Glaze and DART coordination lead Nancy Chabot stressed that although the deflection attempt was very successful, putting these lessons into practice in the future will require much advanced preparation. ​​”The more time we have, the better off we are,” said Glaze. Ideally, NASA would want to bump an asteroid when it’s far from Earth—perhaps a decade away—when a small nudge can translate to a big change in trajectory. However, that may be difficult for tiny, hard-to-see asteroids that astronomers might not find until they’re closer.

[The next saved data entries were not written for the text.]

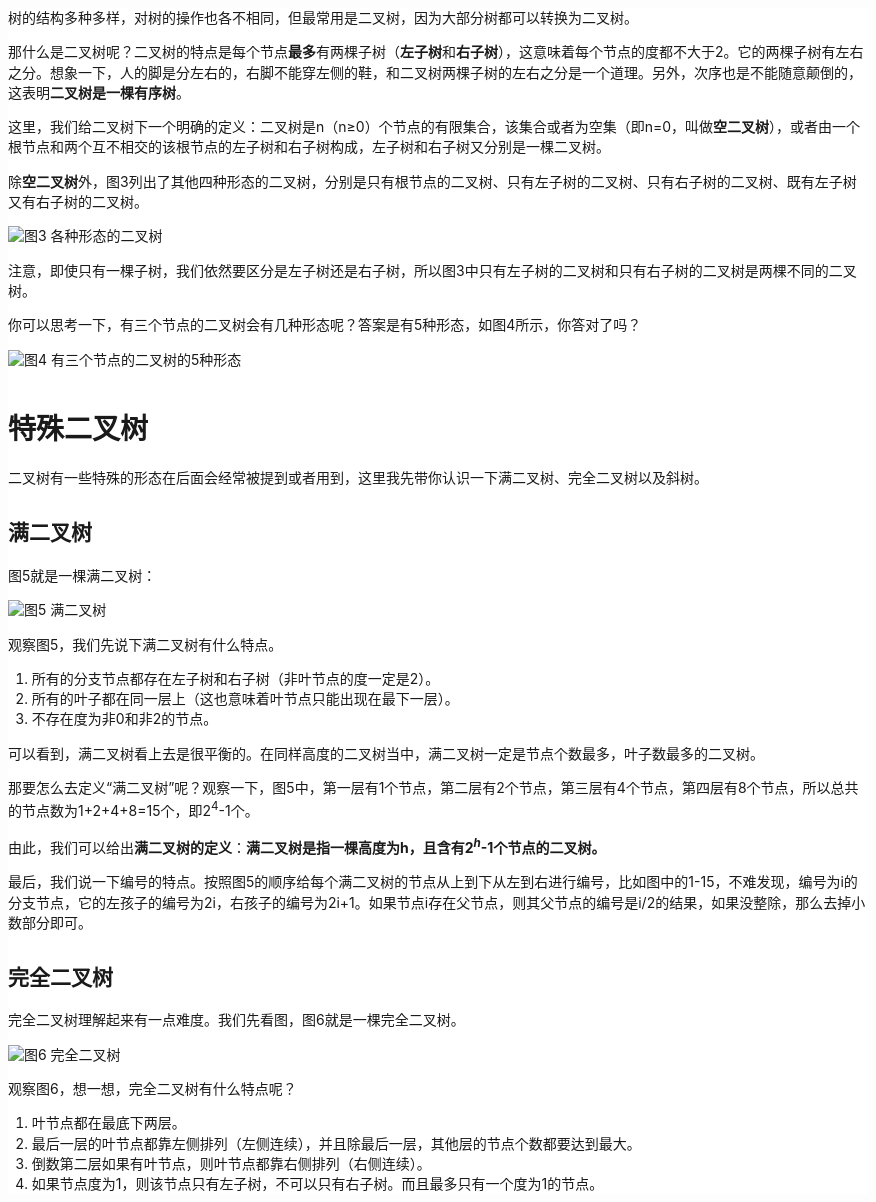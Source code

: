 树的结构多种多样，对树的操作也各不相同，但最常用是二叉树，因为大部分树都可以转换为二叉树。

那什么是二叉树呢？二叉树的特点是每个节点**最多**有两棵子树（**左子树**和**右子树**），这意味着每个节点的度都不大于2。它的两棵子树有左右之分。想象一下，人的脚是分左右的，右脚不能穿左侧的鞋，和二叉树两棵子树的左右之分是一个道理。另外，次序也是不能随意颠倒的，这表明**二叉树是一棵有序树**。

这里，我们给二叉树下一个明确的定义：二叉树是n（n≥0）个节点的有限集合，该集合或者为空集（即n=0，叫做**空二叉树**），或者由一个根节点和两个互不相交的该根节点的左子树和右子树构成，左子树和右子树又分别是一棵二叉树。

除**空二叉树**外，图3列出了其他四种形态的二叉树，分别是只有根节点的二叉树、只有左子树的二叉树、只有右子树的二叉树、既有左子树又有右子树的二叉树。

![](https://static001.geekbang.org/resource/image/3d/72/3d52810cf98662006585622512219772.jpg?wh=2284x371 "图3 各种形态的二叉树")

注意，即使只有一棵子树，我们依然要区分是左子树还是右子树，所以图3中只有左子树的二叉树和只有右子树的二叉树是两棵不同的二叉树。

你可以思考一下，有三个节点的二叉树会有几种形态呢？答案是有5种形态，如图4所示，你答对了吗？

![](https://static001.geekbang.org/resource/image/09/c4/09f8e232555112eb0b53a6e286a4dfc4.jpg?wh=2284x542 "图4 有三个节点的二叉树的5种形态")

# 特殊二叉树

二叉树有一些特殊的形态在后面会经常被提到或者用到，这里我先带你认识一下满二叉树、完全二叉树以及斜树。

## 满二叉树

图5就是一棵满二叉树：

![](https://static001.geekbang.org/resource/image/2a/75/2a2c5baa8ffaee4d1dabe61b9de17075.jpg?wh=2284x674 "图5 满二叉树")

观察图5，我们先说下满二叉树有什么特点。

1. 所有的分支节点都存在左子树和右子树（非叶节点的度一定是2）。
2. 所有的叶子都在同一层上（这也意味着叶节点只能出现在最下一层）。
3. 不存在度为非0和非2的节点。

可以看到，满二叉树看上去是很平衡的。在同样高度的二叉树当中，满二叉树一定是节点个数最多，叶子数最多的二叉树。

那要怎么去定义“满二叉树”呢？观察一下，图5中，第一层有1个节点，第二层有2个节点，第三层有4个节点，第四层有8个节点，所以总共的节点数为1+2+4+8=15个，即$2^{4}$-1个。

由此，我们可以给出**满二叉树的定义**：**满二叉树是指一棵高度为h，且含有$2^{h}$-1个节点的二叉树。**

最后，我们说一下编号的特点。按照图5的顺序给每个满二叉树的节点从上到下从左到右进行编号，比如图中的1-15，不难发现，编号为i的分支节点，它的左孩子的编号为2i，右孩子的编号为2i+1。如果节点i存在父节点，则其父节点的编号是i/2的结果，如果没整除，那么去掉小数部分即可。

## 完全二叉树

完全二叉树理解起来有一点难度。我们先看图，图6就是一棵完全二叉树。

![](https://static001.geekbang.org/resource/image/19/6d/19f4f881a9068d2f6c79e091eb90206d.jpg?wh=2284x674 "图6 完全二叉树")

观察图6，想一想，完全二叉树有什么特点呢？

1. 叶节点都在最底下两层。
2. 最后一层的叶节点都靠左侧排列（左侧连续），并且除最后一层，其他层的节点个数都要达到最大。
3. 倒数第二层如果有叶节点，则叶节点都靠右侧排列（右侧连续）。
4. 如果节点度为1，则该节点只有左子树，不可以只有右子树。而且最多只有一个度为1的节点。
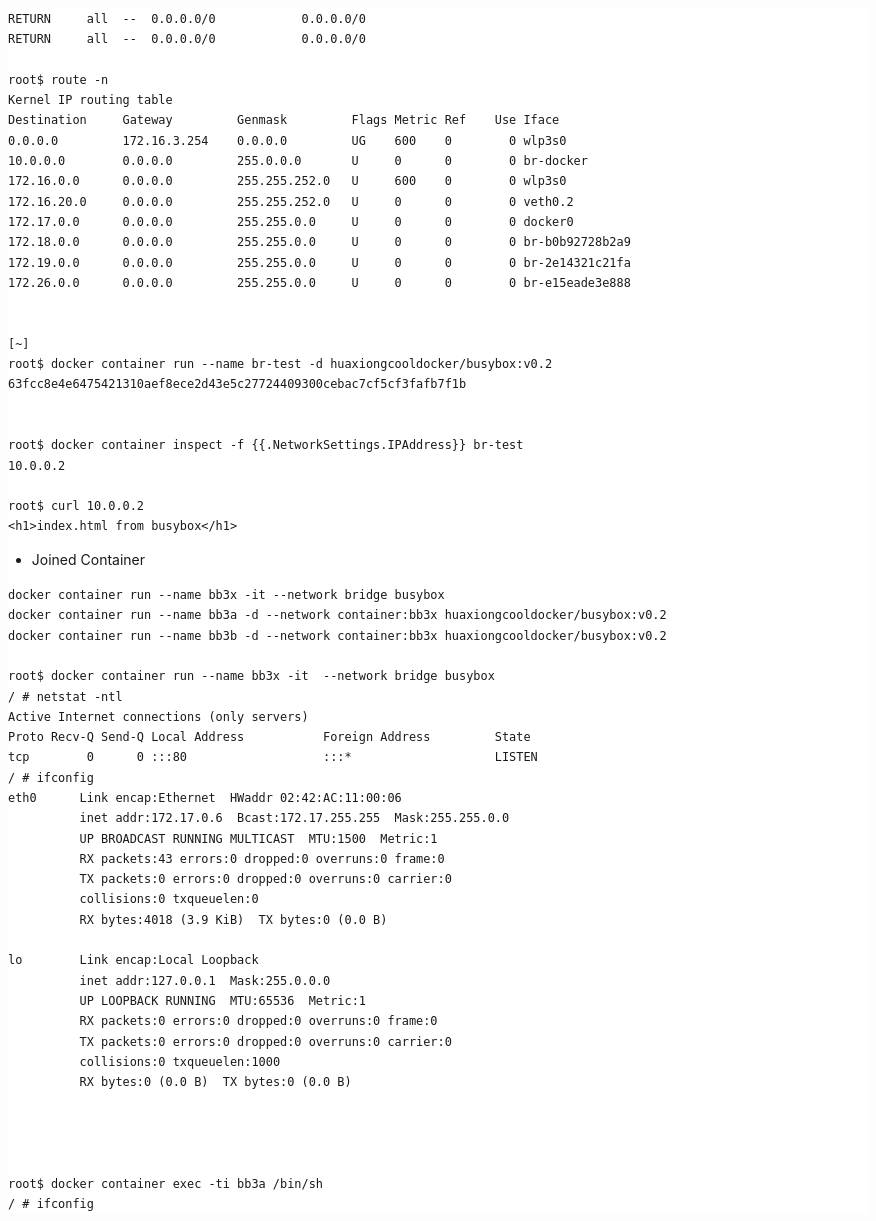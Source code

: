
 ```
RETURN     all  --  0.0.0.0/0            0.0.0.0/0           
RETURN     all  --  0.0.0.0/0            0.0.0.0/0

root$ route -n
Kernel IP routing table
Destination     Gateway         Genmask         Flags Metric Ref    Use Iface
0.0.0.0         172.16.3.254    0.0.0.0         UG    600    0        0 wlp3s0
10.0.0.0        0.0.0.0         255.0.0.0       U     0      0        0 br-docker
172.16.0.0      0.0.0.0         255.255.252.0   U     600    0        0 wlp3s0
172.16.20.0     0.0.0.0         255.255.252.0   U     0      0        0 veth0.2
172.17.0.0      0.0.0.0         255.255.0.0     U     0      0        0 docker0
172.18.0.0      0.0.0.0         255.255.0.0     U     0      0        0 br-b0b92728b2a9
172.19.0.0      0.0.0.0         255.255.0.0     U     0      0        0 br-2e14321c21fa
172.26.0.0      0.0.0.0         255.255.0.0     U     0      0        0 br-e15eade3e888


[~]
root$ docker container run --name br-test -d huaxiongcooldocker/busybox:v0.2
63fcc8e4e6475421310aef8ece2d43e5c27724409300cebac7cf5cf3fafb7f1b


root$ docker container inspect -f {{.NetworkSettings.IPAddress}} br-test
10.0.0.2

root$ curl 10.0.0.2
<h1>index.html from busybox</h1>

```



- Joined Container
```
docker container run --name bb3x -it --network bridge busybox
docker container run --name bb3a -d --network container:bb3x huaxiongcooldocker/busybox:v0.2
docker container run --name bb3b -d --network container:bb3x huaxiongcooldocker/busybox:v0.2

root$ docker container run --name bb3x -it  --network bridge busybox
/ # netstat -ntl
Active Internet connections (only servers)
Proto Recv-Q Send-Q Local Address           Foreign Address         State       
tcp        0      0 :::80                   :::*                    LISTEN
/ # ifconfig
eth0      Link encap:Ethernet  HWaddr 02:42:AC:11:00:06  
          inet addr:172.17.0.6  Bcast:172.17.255.255  Mask:255.255.0.0
          UP BROADCAST RUNNING MULTICAST  MTU:1500  Metric:1
          RX packets:43 errors:0 dropped:0 overruns:0 frame:0
          TX packets:0 errors:0 dropped:0 overruns:0 carrier:0
          collisions:0 txqueuelen:0 
          RX bytes:4018 (3.9 KiB)  TX bytes:0 (0.0 B)

lo        Link encap:Local Loopback  
          inet addr:127.0.0.1  Mask:255.0.0.0
          UP LOOPBACK RUNNING  MTU:65536  Metric:1
          RX packets:0 errors:0 dropped:0 overruns:0 frame:0
          TX packets:0 errors:0 dropped:0 overruns:0 carrier:0
          collisions:0 txqueuelen:1000 
          RX bytes:0 (0.0 B)  TX bytes:0 (0.0 B)




root$ docker container exec -ti bb3a /bin/sh
/ # ifconfig
```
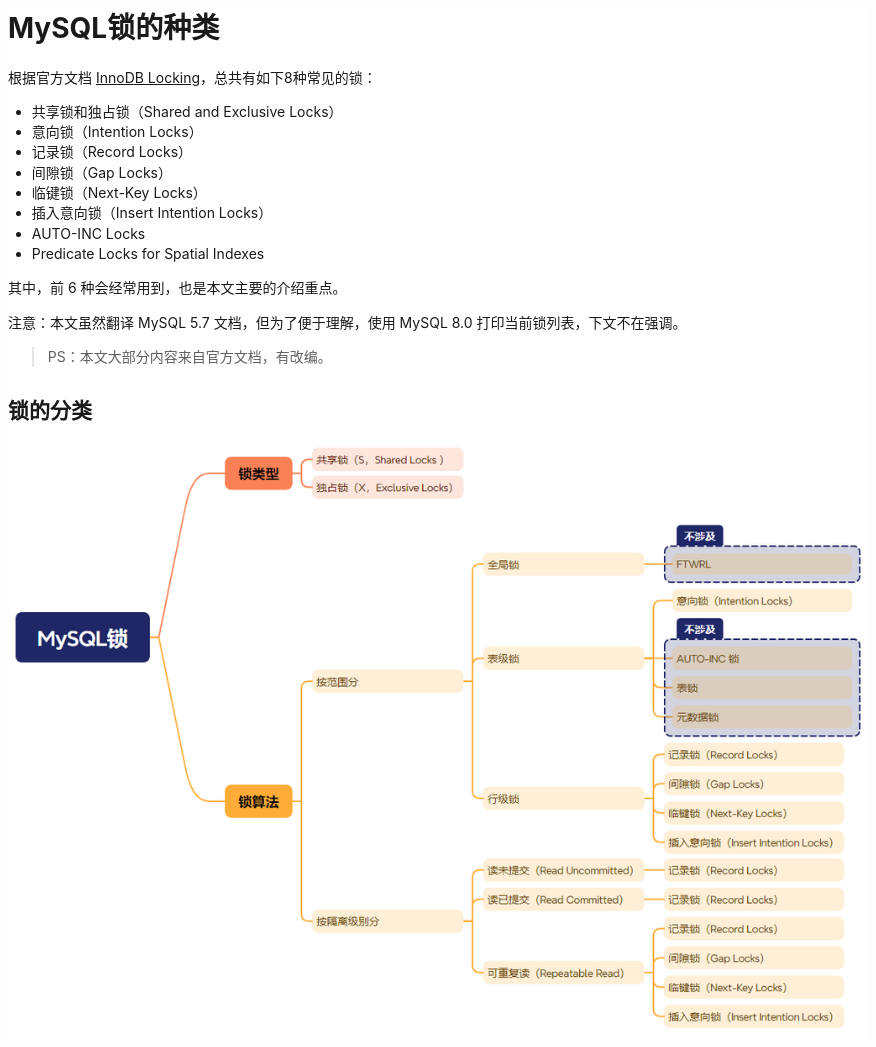 # MySQL锁的种类

根据官方文档 [InnoDB Locking](https://dev.mysql.com/doc/refman/5.7/en/innodb-locking.html#innodb-gap-locks)，总共有如下8种常见的锁：

- 共享锁和独占锁（Shared and Exclusive Locks）
- 意向锁（Intention Locks）
- 记录锁（Record Locks）
- 间隙锁（Gap Locks）
- 临键锁（Next-Key Locks）
- 插入意向锁（Insert Intention Locks）
- AUTO-INC Locks
- Predicate Locks for Spatial Indexes

其中，前 6 种会经常用到，也是本文主要的介绍重点。

注意：本文虽然翻译 MySQL 5.7 文档，但为了便于理解，使用 MySQL 8.0 打印当前锁列表，下文不在强调。

> PS：本文大部分内容来自官方文档，有改编。

## 锁的分类

![img_innodb_lock_type](img_innodb_lock_type.png)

The team will continue to study the LICIACube and telescope images to determine how much mass was ejected during the impact and what direction it went since it’s important to understand how much of the energy went into moving the space rock and how much went into knocking bits off of it. They also want to learn more about the shape of its new orbit, and if they have caused either the asteroid or its circuit to develop a wobble.

The DART scientists will get even more detailed information from the European Space Agency’s HERA probe, which is slated for launch in October 2024 and will rendezvous with the asteroid pair in late 2026. Astronomers also need to complete their inventory of potentially dangerous asteroids, Chabot said, including objects Dimorphos’ size and larger. NASA’s Near-Earth Object Surveyor, scheduled for launch in early 2026, will aid that effort.

But for now, the DART team is celebrating a remarkable first demonstration of how humanity might one day thwart a cosmic threat. “All of us have a responsibility to protect our home planet. After all, it’s the only one we have,” Nelson said. “This mission shows that NASA is trying to be ready for whatever the universe throws at us.”